A New Chapter for South L.A.’s Bethune? City Agency to Vote on Using This Public Land for Public Good

By Maria Patiño Gutierrez, Deputy Director, Policy and Advocacy

October 23, 2025

The Community Redevelopment Agency of the City of Los Angeles will hear this item on Friday, October 24, beginning at 9:30 a.m. To tune in and give public comment, click here

On Friday, October 24, the Community Redevelopment Agency of the City of Los Angeles (CRA/LA) will hear a resolution to declare the vacant site of the former Bethune Library in South L.A. as surplus land pursuant to California’s Surplus Land Act. If approved, it will open a process for this publicly owned land to be developed into affordable housing. 

We are hopeful the CRA/LA resolution will move forward. Over the past five years, SAJE has been advocating Los Angeles prioritize the sale or lease of surplus land for affordable housing development. The Bethune site is no exception—especially because, for a decade, the city seemed to be moving forward to do just that. In 2011, T.R.U.S.T. South LA and Abode Communities successfully submitted a proposal for affordable housing. The process of community engagement and outreach resulted in meetings to ensure the proposal was what the community wanted. But in 2019, another RFP for Bethune was suddenly issued for a commercial development, with no mention of affordable housing. Just four months later, a proposal for a Marriott hotel was selected. Now the option agreement for that project has expired, and CRA/LA must decide what to do. 

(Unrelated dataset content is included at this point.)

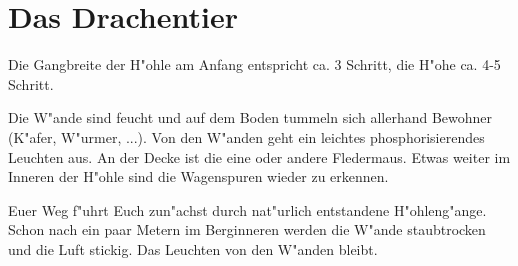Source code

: \chapter{Das Drachentier}
\par Die Gangbreite der H"ohle am Anfang entspricht ca. 3 Schritt, die H"ohe ca. 4-5 Schritt.
\par Die W"ande sind feucht und auf dem Boden tummeln sich allerhand \glqq Bewohner\grqq{} (K"afer, W"urmer, ...). Von den W"anden geht ein leichtes phosphorisierendes Leuchten aus. An der Decke ist die eine oder andere Fledermaus. Etwas weiter im Inneren der H"ohle sind die Wagenspuren wieder zu erkennen.
\par Euer Weg f"uhrt Euch zun"achst durch nat"urlich entstandene H"ohleng"ange. Schon nach ein paar Metern im Berginneren werden die W"ande staubtrocken und die Luft stickig. Das Leuchten von den W"anden bleibt.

We aren’t opposed to hotels in principle, but we are opposed to building them on valuable, publicly owned land that should be prioritized for much-needed affordable housing. A Marriott would have served tourists who need short-term accommodations and not the tens of thousands of Angelenos who need a permanent, affordable place to live. There is no local entrepreneurial wealth to be built by a Bethesda, Maryland–based hotel chain, and there was no project labor agreement in place to guarantee that any of the construction jobs would be good jobs or go to people in the community.

Public land is a limited resource that we should not be squandering on corporate projects that mostly benefit people who don’t live here. We hope the CRA/LA’s decision will lead to Bethune being used for affordable housing—as it was always intended to be—instead of being sold off to a private actor for private gain.